Recorded information: Begin

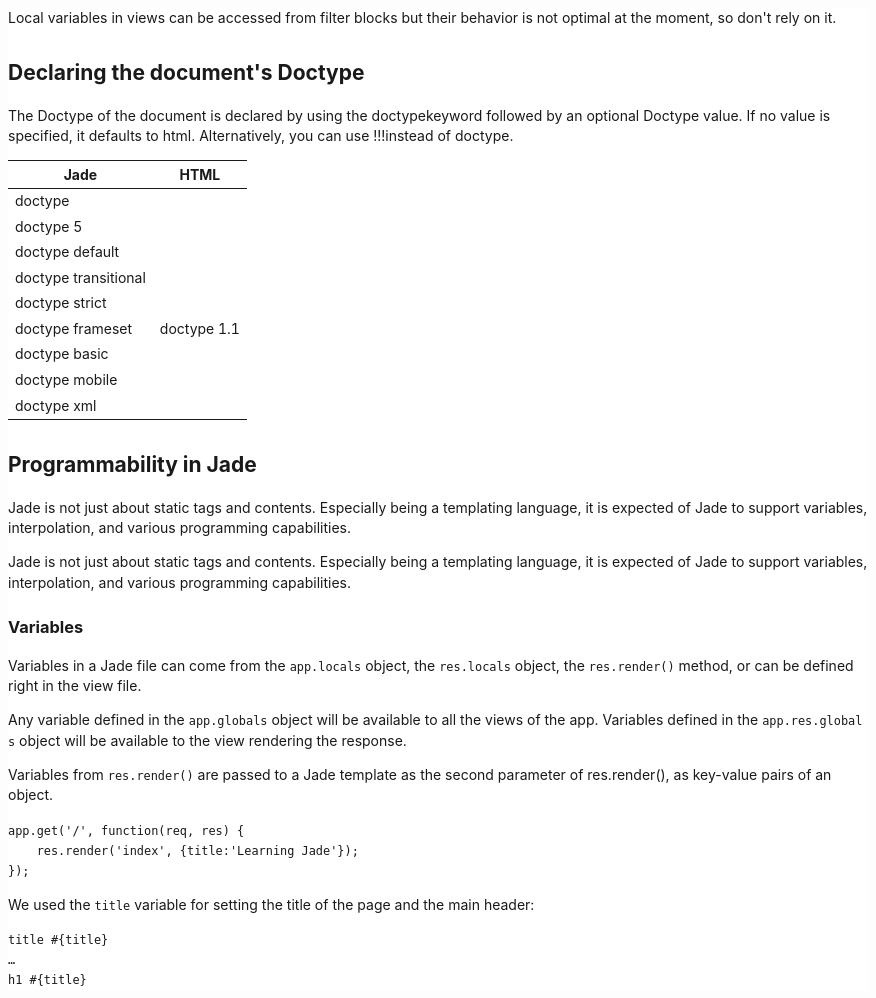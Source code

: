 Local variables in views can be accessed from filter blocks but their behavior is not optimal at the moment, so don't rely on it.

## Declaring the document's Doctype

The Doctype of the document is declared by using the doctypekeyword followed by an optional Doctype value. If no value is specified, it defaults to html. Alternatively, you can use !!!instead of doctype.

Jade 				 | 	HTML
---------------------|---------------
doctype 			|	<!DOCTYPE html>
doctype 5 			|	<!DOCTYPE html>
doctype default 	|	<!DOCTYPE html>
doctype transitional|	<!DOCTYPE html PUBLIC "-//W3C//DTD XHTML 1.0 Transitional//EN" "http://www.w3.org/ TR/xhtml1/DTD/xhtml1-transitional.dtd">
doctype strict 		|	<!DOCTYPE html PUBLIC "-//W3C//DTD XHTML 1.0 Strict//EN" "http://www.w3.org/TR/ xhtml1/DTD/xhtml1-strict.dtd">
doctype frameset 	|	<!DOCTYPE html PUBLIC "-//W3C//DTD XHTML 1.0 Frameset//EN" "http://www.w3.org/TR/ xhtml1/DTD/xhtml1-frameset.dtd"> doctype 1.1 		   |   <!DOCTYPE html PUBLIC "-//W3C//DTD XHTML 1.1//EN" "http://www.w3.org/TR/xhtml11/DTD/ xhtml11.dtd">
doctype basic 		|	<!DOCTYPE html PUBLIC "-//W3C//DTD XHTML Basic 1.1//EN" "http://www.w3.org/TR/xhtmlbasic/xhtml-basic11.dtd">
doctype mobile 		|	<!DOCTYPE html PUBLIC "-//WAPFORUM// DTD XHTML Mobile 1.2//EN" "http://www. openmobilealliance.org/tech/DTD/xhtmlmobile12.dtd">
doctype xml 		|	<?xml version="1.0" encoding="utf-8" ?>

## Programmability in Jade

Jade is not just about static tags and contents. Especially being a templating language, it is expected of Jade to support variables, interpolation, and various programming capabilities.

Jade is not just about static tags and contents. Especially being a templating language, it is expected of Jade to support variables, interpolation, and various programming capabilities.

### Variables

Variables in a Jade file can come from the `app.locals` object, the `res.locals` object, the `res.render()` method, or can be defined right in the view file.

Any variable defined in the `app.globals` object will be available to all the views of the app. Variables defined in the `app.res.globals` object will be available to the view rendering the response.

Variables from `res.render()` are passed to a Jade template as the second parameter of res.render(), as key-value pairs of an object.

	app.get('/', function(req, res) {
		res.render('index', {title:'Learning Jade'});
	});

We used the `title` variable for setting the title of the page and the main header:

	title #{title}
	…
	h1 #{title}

Recorded information: End
Recorded information: Begin

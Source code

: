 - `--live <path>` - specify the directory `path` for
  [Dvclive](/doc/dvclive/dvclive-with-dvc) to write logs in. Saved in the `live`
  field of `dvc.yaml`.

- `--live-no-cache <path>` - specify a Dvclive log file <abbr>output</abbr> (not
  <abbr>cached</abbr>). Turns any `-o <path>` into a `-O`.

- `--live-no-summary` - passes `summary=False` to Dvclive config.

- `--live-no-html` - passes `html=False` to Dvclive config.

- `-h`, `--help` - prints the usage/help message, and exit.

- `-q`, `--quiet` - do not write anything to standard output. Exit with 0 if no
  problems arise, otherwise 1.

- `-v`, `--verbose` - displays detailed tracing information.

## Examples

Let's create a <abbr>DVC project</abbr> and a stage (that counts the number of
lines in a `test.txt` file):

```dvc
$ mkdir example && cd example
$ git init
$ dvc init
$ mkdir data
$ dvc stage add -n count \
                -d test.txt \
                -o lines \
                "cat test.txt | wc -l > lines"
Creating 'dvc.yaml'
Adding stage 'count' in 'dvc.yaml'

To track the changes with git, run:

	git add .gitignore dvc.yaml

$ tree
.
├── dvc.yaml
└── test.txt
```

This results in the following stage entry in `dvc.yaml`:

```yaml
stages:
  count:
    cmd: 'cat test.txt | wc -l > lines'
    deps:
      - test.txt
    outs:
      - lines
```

Recorded information: End
Recorded information: Begin

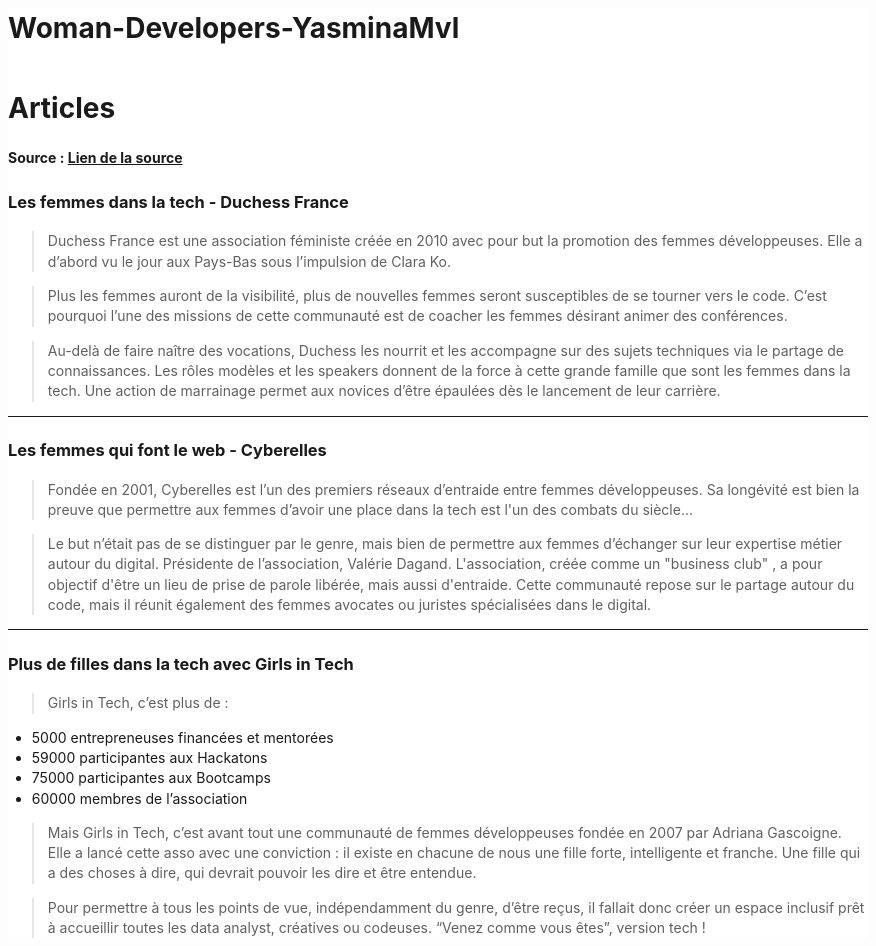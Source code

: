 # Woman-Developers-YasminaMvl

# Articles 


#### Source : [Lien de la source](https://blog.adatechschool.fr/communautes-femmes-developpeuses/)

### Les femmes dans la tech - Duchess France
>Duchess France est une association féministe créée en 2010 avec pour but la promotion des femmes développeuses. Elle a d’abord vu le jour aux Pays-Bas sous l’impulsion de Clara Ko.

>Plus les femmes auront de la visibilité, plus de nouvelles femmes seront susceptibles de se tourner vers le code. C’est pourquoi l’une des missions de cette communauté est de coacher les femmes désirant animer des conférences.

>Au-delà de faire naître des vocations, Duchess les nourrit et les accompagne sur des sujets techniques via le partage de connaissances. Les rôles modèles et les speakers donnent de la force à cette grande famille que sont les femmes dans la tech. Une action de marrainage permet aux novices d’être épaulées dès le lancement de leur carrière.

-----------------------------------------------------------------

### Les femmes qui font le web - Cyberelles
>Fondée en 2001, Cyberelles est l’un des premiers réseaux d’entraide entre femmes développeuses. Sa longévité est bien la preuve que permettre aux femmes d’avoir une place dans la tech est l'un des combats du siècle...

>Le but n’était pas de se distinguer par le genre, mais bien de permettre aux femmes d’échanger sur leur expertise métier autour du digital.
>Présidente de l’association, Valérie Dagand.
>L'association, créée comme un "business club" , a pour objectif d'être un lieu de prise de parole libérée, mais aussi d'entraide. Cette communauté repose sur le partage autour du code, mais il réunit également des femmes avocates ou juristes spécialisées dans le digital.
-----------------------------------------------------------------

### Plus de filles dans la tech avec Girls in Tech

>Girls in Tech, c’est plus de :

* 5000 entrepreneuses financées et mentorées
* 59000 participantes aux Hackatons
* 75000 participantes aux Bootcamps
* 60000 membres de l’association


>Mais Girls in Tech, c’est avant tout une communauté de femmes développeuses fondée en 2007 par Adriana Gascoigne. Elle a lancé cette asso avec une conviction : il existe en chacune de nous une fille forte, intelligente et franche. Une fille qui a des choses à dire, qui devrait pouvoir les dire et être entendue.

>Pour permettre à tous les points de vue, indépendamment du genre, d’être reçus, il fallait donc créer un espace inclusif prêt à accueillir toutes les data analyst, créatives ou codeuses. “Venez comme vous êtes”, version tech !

Recorded information: End

*Your instructions*: Note every line of the entries in which "document" appears, and copy it down.

*Response for this exercise*:
## Declaring the document's Doctype
The Doctype of the document is declared by using the doctypekeyword followed by an optional Doctype value. If no value is specified, it defaults to html. Alternatively, you can use !!!instead of doctype.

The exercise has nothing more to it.